## What you are asked to do
Return every line from the records below that has the word "gmail".

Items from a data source
╔══
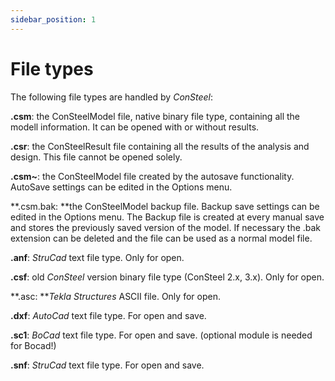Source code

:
 ```yaml
---
sidebar_position: 1
---
```

# File types

The following file types are handled by _ConSteel_:

<!-- /wp:paragraph -->

<!-- wp:paragraph -->

**.csm**: the ConSteelModel file, native binary file type, containing all the modell information. It can be opened with or without results.

<!-- /wp:paragraph -->

<!-- wp:paragraph -->

**.csr**: the ConSteelResult file containing all the results of the analysis and design. This file cannot be opened solely.

<!-- /wp:paragraph -->

<!-- wp:paragraph -->

**.csm~**: the ConSteelModel file created by the autosave functionality. AutoSave settings can be edited in the Options menu.

<!-- /wp:paragraph -->

<!-- wp:paragraph -->

**.csm.bak: **the ConSteelModel backup file. Backup save settings can be edited in the Options menu. The Backup file is created at every manual save and stores the previously saved version of the model. If necessary the .bak extension can be deleted and the file can be used as a normal model file.

<!-- /wp:paragraph -->

<!-- wp:paragraph -->

**.anf**: _StruCad_ text file type. Only for open.

<!-- /wp:paragraph -->

<!-- wp:paragraph -->

**.csf**: old _ConSteel_ version binary file type (ConSteel 2.x, 3.x). Only for open.

<!-- /wp:paragraph -->

<!-- wp:paragraph -->

**.asc: **_Tekla Structures_ ASCII file. Only for open.

<!-- /wp:paragraph -->

<!-- wp:paragraph -->

**.dxf**: _AutoCad_ text file type. For open and save.

<!-- /wp:paragraph -->

<!-- wp:paragraph -->

**.sc1**: _BoCad_ text file type. For open and save. (optional module is needed for Bocad!)

<!-- /wp:paragraph -->

<!-- wp:paragraph -->

**.snf**: _StruCad_ text file type. For open and save.

<!-- /wp:paragraph -->
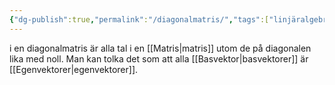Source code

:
 ```yaml
---
{"dg-publish":true,"permalink":"/diagonalmatris/","tags":["linjäralgebra"]}
---
```



i en diagonalmatris är alla tal i en [[Matris\|matris]] utom de på diagonalen lika med noll. Man kan tolka det som att alla [[Basvektor\|basvektorer]] är [[Egenvektorer\|egenvektorer]].

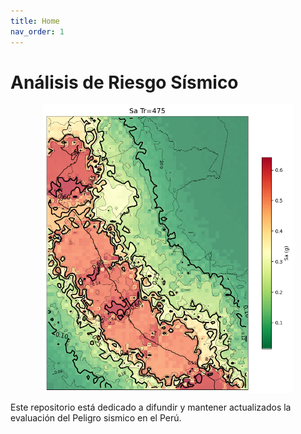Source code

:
 ```yaml
---
title: Home
nav_order: 1
---
```


# Análisis de Riesgo Sísmico


<img src="IMG/PGA.png" width="400" style="display:block; margin:auto;"/>

Este repositorio está dedicado a difundir y mantener actualizados la evaluación del Peligro sismico en el Perú.
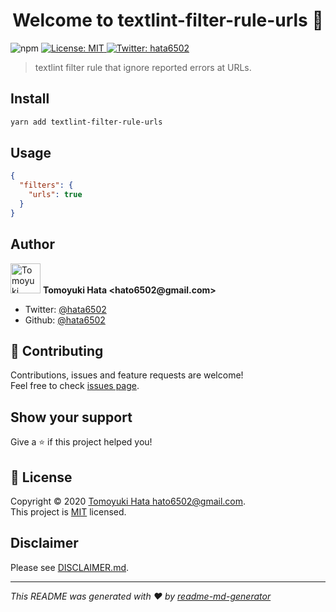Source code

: <h1 align="center">Welcome to textlint-filter-rule-urls 👋</h1>
<p>
  <img alt="npm" src="https://img.shields.io/npm/v/textlint-filter-rule-urls" />
  <a href="https://github.com/hata6502/textlint-filter-rule-urls/blob/master/LICENSE" target="_blank">
    <img alt="License: MIT" src="https://img.shields.io/badge/License-MIT-yellow.svg" />
  </a>
  <a href="https://twitter.com/hata6502" target="_blank">
    <img alt="Twitter: hata6502" src="https://img.shields.io/twitter/follow/hata6502.svg?style=social" />
  </a>
</p>

> textlint filter rule that ignore reported errors at URLs.

## Install

```sh
yarn add textlint-filter-rule-urls
```

## Usage

```json
{
  "filters": {
    "urls": true
  }
}
```

## Author

<p>
  <img alt="Tomoyuki Hata" src="https://avatars.githubusercontent.com/hata6502" width="48" />
  <b>Tomoyuki Hata &lt;hato6502@gmail.com&gt;</b>
</p>

- Twitter: [@hata6502](https://twitter.com/hata6502)
- Github: [@hata6502](https://github.com/hata6502)

## 🤝 Contributing

Contributions, issues and feature requests are welcome!<br />Feel free to check [issues page](https://github.com/hata6502/textlint-filter-rule-urls/issues).

## Show your support

Give a ⭐️ if this project helped you!

## 📝 License

Copyright © 2020 [Tomoyuki Hata <hato6502@gmail.com>](https://github.com/hata6502).<br />
This project is [MIT](https://github.com/hata6502/textlint-filter-rule-urls/blob/master/LICENSE) licensed.

## Disclaimer

Please see [DISCLAIMER.md](https://github.com/hata6502/textlint-filter-rule-urls/blob/master/DISCLAIMER.md).

---

_This README was generated with ❤️ by [readme-md-generator](https://github.com/kefranabg/readme-md-generator)_
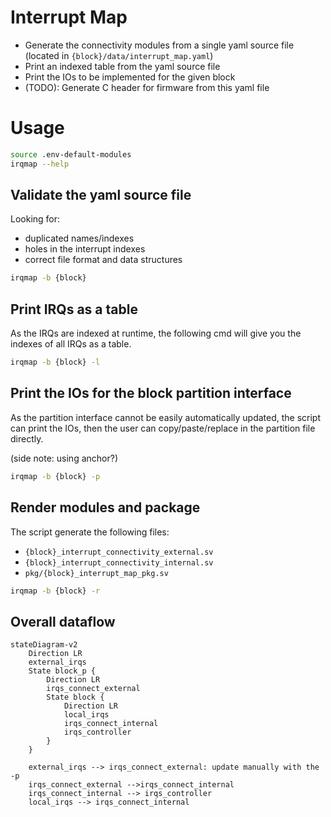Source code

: # Interrupt Map

- Generate the connectivity modules from a single yaml source file (located in
`{block}/data/interrupt_map.yaml`)
- Print an indexed table from the yaml source file
- Print the IOs to be implemented for the given block
- (TODO): Generate C header for firmware from this yaml file

# Usage

```bash
source .env-default-modules
irqmap --help
```

## Validate the yaml source file

Looking for:
- duplicated names/indexes
- holes in the interrupt indexes
- correct file format and data structures

```bash
irqmap -b {block}
```

## Print IRQs as a table

As the IRQs are indexed at runtime, the following cmd will give you the indexes
of all IRQs as a table.

```bash
irqmap -b {block} -l
```

## Print the IOs for the block partition interface

As the partition interface cannot be easily automatically updated, the script
can print the IOs, then the user can copy/paste/replace in the partition file
directly.

(side note: using anchor?)

```bash
irqmap -b {block} -p
```

## Render modules and package

The script generate the following files:
- `{block}_interrupt_connectivity_external.sv`
- `{block}_interrupt_connectivity_internal.sv`
- `pkg/{block}_interrupt_map_pkg.sv`

```bash
irqmap -b {block} -r
```

## Overall dataflow

```mermaid
stateDiagram-v2
    Direction LR
    external_irqs
    State block_p {
        Direction LR
        irqs_connect_external
        State block {
            Direction LR
            local_irqs
            irqs_connect_internal
            irqs_controller
        }
    }

    external_irqs --> irqs_connect_external: update manually with the -p
    irqs_connect_external -->irqs_connect_internal
    irqs_connect_internal --> irqs_controller
    local_irqs --> irqs_connect_internal
```
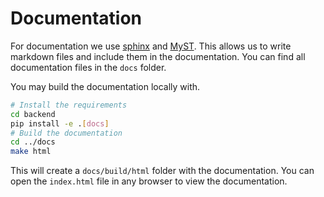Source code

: # Documentation

For documentation we use [sphinx](https://www.sphinx-doc.org/en/master/) and [MyST](https://myst-parser.readthedocs.io/en/latest/). This allows us to write markdown files and include them in the documentation. You can find all documentation files in the `docs` folder.

You may build the documentation locally with.

```bash
# Install the requirements
cd backend
pip install -e .[docs]
# Build the documentation
cd ../docs
make html
```

This will create a `docs/build/html` folder with the documentation. You can open the `index.html` file in any browser to view the documentation.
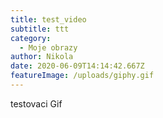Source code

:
 ```yaml
---
title: test_video
subtitle: ttt
category:
  - Moje obrazy
author: Nikola
date: 2020-06-09T14:14:42.667Z
featureImage: /uploads/giphy.gif
---
```

testovaci Gif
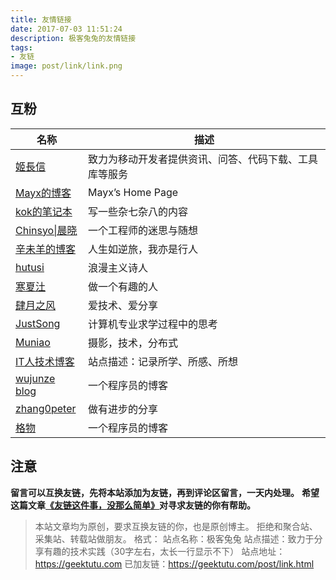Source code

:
 ```yaml
---
title: 友情链接
date: 2017-07-03 11:51:24
description: 极客兔兔的友情链接
tags:
- 友链
image: post/link/link.png
---
```


<style> article th:first-child { width: 140px; } </style>

## 互粉

| 名称  | 描述 |
|---| ---|
| [姬長信](https://blog.isoyu.com) | 致力为移动开发者提供资讯、问答、代码下载、工具库等服务 |
| [Mayx的博客](https://mabbs.github.io) | Mayx’s Home Page |
| [kok的笔记本](https://wocai.de) | 写一些杂七杂八的内容 |
| [Chinsyo\|晨晓](https://chinsyo.com) | 一个工程师的迷思与随想 |
| [辛未羊的博客](https://panqiincs.me) | 人生如逆旅，我亦是行人 |
| [hutusi](http://hutusi.com) | 浪漫主义诗人 |
| [寒夏汢](https://hanxiatu.com) | 做一个有趣的人 | 
| [肆月之风](https://acme.top) | 爱技术、爱分享 | 
| [JustSong](https://iamazing.cn) | 计算机专业求学过程中的思考 |
| [Muniao](https://www.qtmuniao.com) | 摄影，技术，分布式 |
| [IT人技术博客](https://itren.tech) | 站点描述：记录所学、所感、所想 |
| [wujunze blog](https://wujunze.com) | 一个程序员的博客 |
| [zhang0peter](https://zhang0peter.com) | 做有进步的分享 |
| [格物](https://shockerli.net) | 一个程序员的博客 |

## 注意

**留言可以互换友链，先将本站添加为友链，再到评论区留言，一天内处理。**
**希望这篇文章[《友链这件事，没那么简单》](https://geektutu.com/post/blog-experience-5.html)对寻求友链的你有帮助。**

> 本站文章均为原创，要求互换友链的你，也是原创博主。
> 拒绝和聚合站、采集站、转载站做朋友。
> 格式：
> 站点名称：极客兔兔
> 站点描述：致力于分享有趣的技术实践（30字左右，太长一行显示不下）
> 站点地址：https://geektutu.com
> 已加友链：https://geektutu.com/post/link.html

<br>
<br>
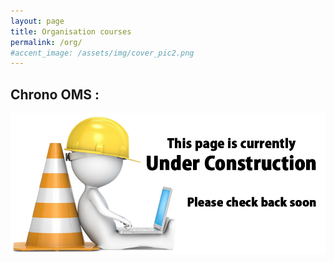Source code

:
 ```yaml
---
layout: page
title: Organisation courses
permalink: /org/
#accent_image: /assets/img/cover_pic2.png
---
```


## Chrono OMS : 





![image](/assets/img/under_construction.jpg)




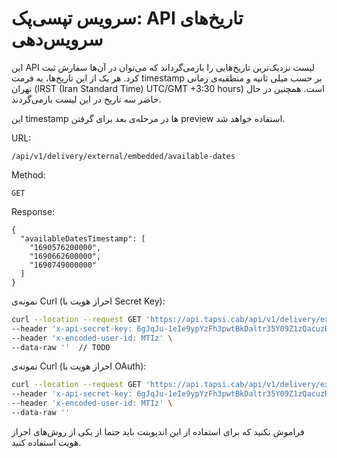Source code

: # سرویس تپسی‌پک: API تاریخ‌های سرویس‌دهی

این
API
لیست نزدیک‌ترین تاریخ‌هایی را بازمی‌گرداند که می‌توان در آن‌ها سفارش ثبت کرد.
هر یک از این تاریخ‌ها، به فرمت
timestamp
بر حسب میلی ثانیه و منطقیه‌ی زمانی تهران 
(IRST (Iran Standard Time) UTC/GMT +3:30 hours) 
است.
همچنین در حال حاضر سه تاریخ در این لیست بازمی‌گردند.

این
timestamp
ها در مرحله‌ی بعد برای گرفتن
preview
استفاده خواهد شد.


URL:

```
/api/v1/delivery/external/embedded/available-dates
```

Method:

```
GET
```

Response:

```json5
{
  "availableDatesTimestamp": [
    "1690576200000",
    "1690662600000",
    "1690749000000"
  ]
}
```

نمونه‌ی
Curl
(احراز هویت با
Secret Key):

```bash
curl --location --request GET 'https://api.tapsi.cab/api/v1/delivery/external/embedded/available-dates' \
--header 'x-api-secret-key: 6gJqJu-1eIe9ypYzFh3pwtBkDaltr35Y09Z1zQacuzBcWfMAFFZqQgNdb2q_jWc-CU8wQXaUkEvFBpMIJ7_u24xuWoPABRY-_nyEHXreAATlAxrdTh5-64craO8zm8r2' \
--header 'x-encoded-user-id: MTIz' \
--data-raw ''  // TODO
```

نمونه‌ی
Curl
(احراز هویت با
OAuth):

```bash
curl --location --request GET 'https://api.tapsi.cab/api/v1/delivery/external/embedded/available-dates' \
--header 'x-api-secret-key: 6gJqJu-1eIe9ypYzFh3pwtBkDaltr35Y09Z1zQacuzBcWfMAFFZqQgNdb2q_jWc-CU8wQXaUkEvFBpMIJ7_u24xuWoPABRY-_nyEHXreAATlAxrdTh5-64craO8zm8r2' \
--header 'x-encoded-user-id: MTIz' \
--data-raw ''
```

فراموش نکنید که برای استفاده از این اندپوینت باید حتما از یکی از روش‌های احراز هویت استفاده کنید.
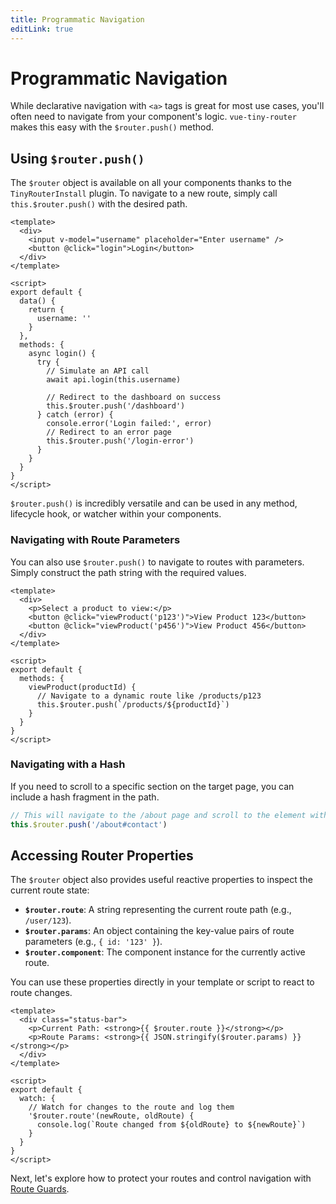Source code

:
 ```yaml
---
title: Programmatic Navigation
editLink: true
---
```


# Programmatic Navigation

While declarative navigation with `<a>` tags is great for most use cases, you'll often need to navigate from your component's logic. `vue-tiny-router` makes this easy with the `$router.push()` method.

## Using `$router.push()`

The `$router` object is available on all your components thanks to the `TinyRouterInstall` plugin. To navigate to a new route, simply call `this.$router.push()` with the desired path.

```vue
<template>
  <div>
    <input v-model="username" placeholder="Enter username" />
    <button @click="login">Login</button>
  </div>
</template>

<script>
export default {
  data() {
    return {
      username: ''
    }
  },
  methods: {
    async login() {
      try {
        // Simulate an API call
        await api.login(this.username)
        
        // Redirect to the dashboard on success
        this.$router.push('/dashboard')
      } catch (error) {
        console.error('Login failed:', error)
        // Redirect to an error page
        this.$router.push('/login-error')
      }
    }
  }
}
</script>
```

`$router.push()` is incredibly versatile and can be used in any method, lifecycle hook, or watcher within your components.

### Navigating with Route Parameters

You can also use `$router.push()` to navigate to routes with parameters. Simply construct the path string with the required values.

```vue
<template>
  <div>
    <p>Select a product to view:</p>
    <button @click="viewProduct('p123')">View Product 123</button>
    <button @click="viewProduct('p456')">View Product 456</button>
  </div>
</template>

<script>
export default {
  methods: {
    viewProduct(productId) {
      // Navigate to a dynamic route like /products/p123
      this.$router.push(`/products/${productId}`)
    }
  }
}
</script>
```

### Navigating with a Hash

If you need to scroll to a specific section on the target page, you can include a hash fragment in the path.

```js
// This will navigate to the /about page and scroll to the element with id="contact"
this.$router.push('/about#contact')
```

## Accessing Router Properties

The `$router` object also provides useful reactive properties to inspect the current route state:

- **`$router.route`**: A string representing the current route path (e.g., `/user/123`).
- **`$router.params`**: An object containing the key-value pairs of route parameters (e.g., `{ id: '123' }`).
- **`$router.component`**: The component instance for the currently active route.

You can use these properties directly in your template or script to react to route changes.

```vue
<template>
  <div class="status-bar">
    <p>Current Path: <strong>{{ $router.route }}</strong></p>
    <p>Route Params: <strong>{{ JSON.stringify($router.params) }}</strong></p>
  </div>
</template>

<script>
export default {
  watch: {
    // Watch for changes to the route and log them
    '$router.route'(newRoute, oldRoute) {
      console.log(`Route changed from ${oldRoute} to ${newRoute}`)
    }
  }
}
</script>
```

Next, let's explore how to protect your routes and control navigation with [Route Guards](./route-guards.md). 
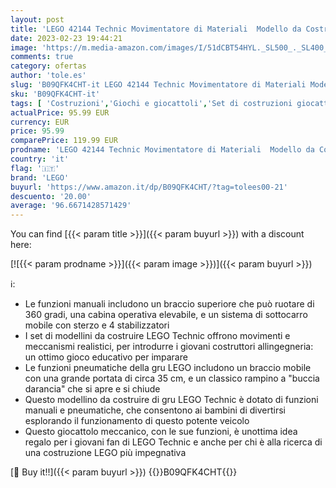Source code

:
 ```yaml
---
layout: post
title: 'LEGO 42144 Technic Movimentatore di Materiali  Modello da Costruire con Gru Giocattolo  Funzioni Manuali e Pneumatiche  Giochi Educativi  Idea Regalo'
date: 2023-02-23 19:44:21
image: 'https://m.media-amazon.com/images/I/51dCBT54HYL._SL500_._SL400_.jpg'
comments: true
category: ofertas
author: 'tole.es'
slug: 'B09QFK4CHT-it LEGO 42144 Technic Movimentatore di Materiali Modello da...'
sku: 'B09QFK4CHT-it'
tags: [ 'Costruzioni','Giochi e giocattoli','Set di costruzioni giocattolo','lego','🇮🇹', ]
actualPrice: 95.99 EUR
currency: EUR
price: 95.99
comparePrice: 119.99 EUR
prodname: 'LEGO 42144 Technic Movimentatore di Materiali  Modello da Costruire con Gru Giocattolo  Funzioni Manuali e Pneumatiche  Giochi Educativi  Idea Regalo'
country: 'it'
flag: '🇮🇹'
brand: 'LEGO'
buyurl: 'https://www.amazon.it/dp/B09QFK4CHT/?tag=tolees00-21'
descuento: '20.00'
average: '96.6671428571429'
---
```


You can find [{{< param title >}}]({{< param buyurl >}}) with a discount here:

[![{{< param prodname >}}]({{< param image >}})]({{< param buyurl >}})

ℹ️:

- Le funzioni manuali includono un braccio superiore che può ruotare di 360 gradi, una cabina operativa elevabile, e un sistema di sottocarro mobile con sterzo e 4 stabilizzatori
- I set di modellini da costruire LEGO Technic offrono movimenti e meccanismi realistici, per introdurre i giovani costruttori allingegneria: un ottimo gioco educativo per imparare
- Le funzioni pneumatiche della gru LEGO includono un braccio mobile con una grande portata di circa 35 cm, e un classico rampino a "buccia darancia" che si apre e si chiude
- Questo modellino da costruire di gru LEGO Technic è dotato di funzioni manuali e pneumatiche, che consentono ai bambini di divertirsi esplorando il funzionamento di questo potente veicolo
- Questo giocattolo meccanico, con le sue funzioni, è unottima idea regalo per i giovani fan di LEGO Technic e anche per chi è alla ricerca di una costruzione LEGO più impegnativa

[🛒 Buy it!!]({{< param buyurl >}})
{{<world>}}B09QFK4CHT{{</world>}}
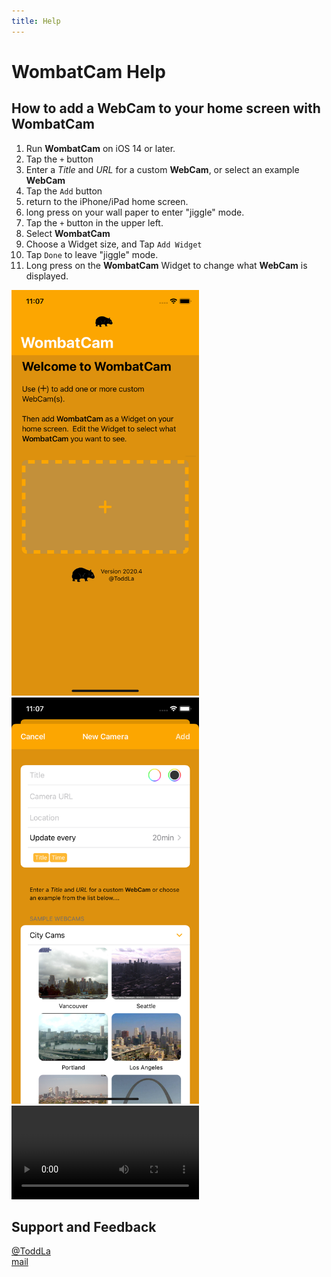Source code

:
 ```yaml
---
title: Help
---
```

# **WombatCam** Help

## How to add a **WebCam** to your home screen with **WombatCam**

1.  Run **WombatCam** on iOS 14 or later.
2.  Tap the `+` button
3.  Enter a *Title* and *URL* for a custom **WebCam**, or select an example **WebCam**
4.  Tap the `Add` button
5.  return to the iPhone/iPad home screen.
6.  long press on your wall paper to enter "jiggle" mode.
7.  Tap the ` + ` button in the upper left.
8.  Select **WombatCam**
9.  Choose a Widget size, and Tap `Add Widget`
10. Tap `Done` to leave "jiggle" mode.
11. Long press on the **WombatCam** Widget to change what **WebCam** is displayed.

<img src="WombatCamFirstTimeScreen1.png" style="min-width:300px;width:30%"> <img src="WombatCamFirstTimeScreen2.png" style="min-width:300px;width:30%"> <video src="WombatCamFirstTime.m4v" style="min-width:300px;width:30%" autoplay loop>
  
## Support and Feedback
[@ToddLa](https://twitter.com/ToddLa)  
[mail](mailto:ToddLa+WombatCam@HotMail.com)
╚══
## Solution
  <b>Tomoyuki Hata &lt;hato6502@gmail.com&gt;</b>
Copyright © 2020 [Tomoyuki Hata <hato6502@gmail.com>](https://github.com/hata6502).<br />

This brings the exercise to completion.